The numbers are pretty basic with Revenue of $104M and a GAAP loss of $0.19 per share. Revenue was down slightly for the quarter, but up 2% for the entire year. The interesting thing out of the numbers is that compared to Q414 Revenue was down $7M and Gross Margin was down by $5M. That means that most of the lost revenue was more profitable than average. This was explained on the call by an uptick in International and Professional Services Revenue.
I want to jump to a question that came in at the end of the call. The analyst asked what was going to set Calix on a road to significant growth. The answer that was received must have been underwhelming because the stock is off from just over $7 per share before the call to just under $6 per share today. I agree with that assessment. I want to cover the answer to this question and where I think growth might come from.
The answer that was given was that growth was going to come from Calix’s new software platforms and from the relationship with Ericcson. This latter was discussed as primarily impacting International. But let’s go back to that first comment. The software that Calix has offered and its architecture is really just a promise. This software is a promise that if some significant change comes to a Service Providers network that Calix will be able to adapt its products more rapidly than its competitors and at a lower cost. I am very familiar with this promise as it is the same one we made at AFC, only there we talked about it in Hardware terms. The idea is that customers don’t have to consider replacing gear or buying specialized replacements. They can simply get the latest upgrade to the existing box and use it. Great way to lock in your existing customers. I don’t think it is a great path to breaking into large carriers. Those companies buy new products when they have new networks. They are not greatly concerned about re-use of their existing networks.
The other part of this is a little more interesting and more deceptive. I agree that the Ericcson relationship has potential for Calix. However, I do not believe that this is going to work as well Internationally as Domestically. This is true in particular with AT&T. To understand my reasoning, you have to know that Alcatel-Lucent was the dominant player in the US large carrier access space. Outside the US, the Chinese (Huawei for example) play a much larger role. Well, Alcatel-Lucent is now part of Nokia. That change presents an opportunity for Ericcson to displace Nokia in some parts of AT&T. This has been a problem for Ericcson as they have never been successful in deep penetration in the US Access Market. They are a big AT&T partner and with turmoil in the other camp, maybe there is an opportunity. Outside the US, I see nothing that says that the Chinese will not continue to be the big player where Calix can expand.

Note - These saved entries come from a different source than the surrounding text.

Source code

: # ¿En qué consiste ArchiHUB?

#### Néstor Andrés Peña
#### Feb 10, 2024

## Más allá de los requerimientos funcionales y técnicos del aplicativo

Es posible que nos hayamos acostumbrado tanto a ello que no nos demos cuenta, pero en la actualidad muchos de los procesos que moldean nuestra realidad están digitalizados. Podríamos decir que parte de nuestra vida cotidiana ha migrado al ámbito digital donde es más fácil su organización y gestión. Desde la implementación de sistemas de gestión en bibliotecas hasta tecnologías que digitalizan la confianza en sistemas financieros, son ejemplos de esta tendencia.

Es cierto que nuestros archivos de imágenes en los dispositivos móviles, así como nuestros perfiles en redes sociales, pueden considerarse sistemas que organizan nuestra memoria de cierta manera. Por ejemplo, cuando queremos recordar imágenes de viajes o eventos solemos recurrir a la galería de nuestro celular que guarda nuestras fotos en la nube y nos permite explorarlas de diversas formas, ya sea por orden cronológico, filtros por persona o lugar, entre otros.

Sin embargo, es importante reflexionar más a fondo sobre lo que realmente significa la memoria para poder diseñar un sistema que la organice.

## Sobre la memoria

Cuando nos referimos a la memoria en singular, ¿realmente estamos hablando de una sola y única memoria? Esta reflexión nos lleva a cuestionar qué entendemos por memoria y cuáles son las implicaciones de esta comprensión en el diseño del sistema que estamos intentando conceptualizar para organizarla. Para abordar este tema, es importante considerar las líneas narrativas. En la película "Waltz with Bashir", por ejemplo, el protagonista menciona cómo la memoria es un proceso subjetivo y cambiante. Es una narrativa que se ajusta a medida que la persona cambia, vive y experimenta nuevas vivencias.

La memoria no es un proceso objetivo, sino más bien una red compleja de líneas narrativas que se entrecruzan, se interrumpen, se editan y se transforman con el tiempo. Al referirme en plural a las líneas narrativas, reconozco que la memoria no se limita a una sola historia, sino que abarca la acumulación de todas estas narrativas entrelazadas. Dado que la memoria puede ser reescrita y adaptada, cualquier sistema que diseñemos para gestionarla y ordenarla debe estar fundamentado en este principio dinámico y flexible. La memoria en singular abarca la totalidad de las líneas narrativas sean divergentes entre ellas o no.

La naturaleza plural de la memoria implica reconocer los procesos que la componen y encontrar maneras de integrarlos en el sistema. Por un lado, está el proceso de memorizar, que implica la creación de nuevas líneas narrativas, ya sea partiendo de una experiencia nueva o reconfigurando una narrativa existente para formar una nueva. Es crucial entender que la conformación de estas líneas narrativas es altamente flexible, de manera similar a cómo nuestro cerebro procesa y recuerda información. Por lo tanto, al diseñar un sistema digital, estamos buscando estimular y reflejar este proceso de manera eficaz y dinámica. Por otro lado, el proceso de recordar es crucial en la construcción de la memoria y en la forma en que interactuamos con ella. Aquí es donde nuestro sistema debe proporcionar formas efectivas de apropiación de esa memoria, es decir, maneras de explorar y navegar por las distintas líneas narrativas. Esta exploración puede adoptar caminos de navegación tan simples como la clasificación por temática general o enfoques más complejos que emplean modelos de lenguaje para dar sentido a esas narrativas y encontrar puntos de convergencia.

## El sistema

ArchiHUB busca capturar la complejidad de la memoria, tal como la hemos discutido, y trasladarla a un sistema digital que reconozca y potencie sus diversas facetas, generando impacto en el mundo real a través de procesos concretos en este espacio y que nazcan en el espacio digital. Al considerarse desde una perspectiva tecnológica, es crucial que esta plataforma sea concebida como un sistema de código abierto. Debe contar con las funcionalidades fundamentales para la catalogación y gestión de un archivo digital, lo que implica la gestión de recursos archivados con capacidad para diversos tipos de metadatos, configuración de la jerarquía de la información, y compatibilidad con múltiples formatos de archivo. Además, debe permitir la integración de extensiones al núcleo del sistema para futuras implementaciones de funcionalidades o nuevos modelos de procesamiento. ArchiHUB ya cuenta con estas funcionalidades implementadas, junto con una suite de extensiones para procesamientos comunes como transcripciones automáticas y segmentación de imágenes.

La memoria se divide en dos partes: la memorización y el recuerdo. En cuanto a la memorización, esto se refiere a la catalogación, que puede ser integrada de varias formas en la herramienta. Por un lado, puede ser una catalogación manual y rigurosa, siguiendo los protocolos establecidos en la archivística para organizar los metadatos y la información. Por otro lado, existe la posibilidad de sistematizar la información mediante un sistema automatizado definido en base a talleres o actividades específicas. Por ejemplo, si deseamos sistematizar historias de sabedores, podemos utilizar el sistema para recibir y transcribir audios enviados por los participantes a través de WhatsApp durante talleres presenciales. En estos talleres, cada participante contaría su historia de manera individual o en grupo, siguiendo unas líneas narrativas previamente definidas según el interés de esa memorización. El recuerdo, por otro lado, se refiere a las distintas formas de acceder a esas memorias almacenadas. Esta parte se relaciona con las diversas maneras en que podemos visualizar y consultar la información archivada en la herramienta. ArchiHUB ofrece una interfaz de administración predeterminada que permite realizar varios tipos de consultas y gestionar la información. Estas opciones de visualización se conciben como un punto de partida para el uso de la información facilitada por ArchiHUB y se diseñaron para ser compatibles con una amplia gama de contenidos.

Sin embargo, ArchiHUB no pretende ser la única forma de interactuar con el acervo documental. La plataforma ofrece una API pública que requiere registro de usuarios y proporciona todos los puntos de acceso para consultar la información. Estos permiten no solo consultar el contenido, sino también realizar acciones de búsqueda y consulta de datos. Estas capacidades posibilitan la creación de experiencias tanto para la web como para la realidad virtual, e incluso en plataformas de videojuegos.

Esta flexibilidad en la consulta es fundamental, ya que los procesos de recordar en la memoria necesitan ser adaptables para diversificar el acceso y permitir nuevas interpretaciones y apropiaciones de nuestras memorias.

So, what does this all say? You have to watch for announcements out of Ericcson and AT&T. Other than that, there is no growth engine that is obvious today at Calix. They are a solid company and are not going out of business anytime soon. But growth has essentially halted, with the exception of what might happen with the new Frontier lines picked up from Verizon. This is as much danger (as Nokia as a major player there) as it is potential upside.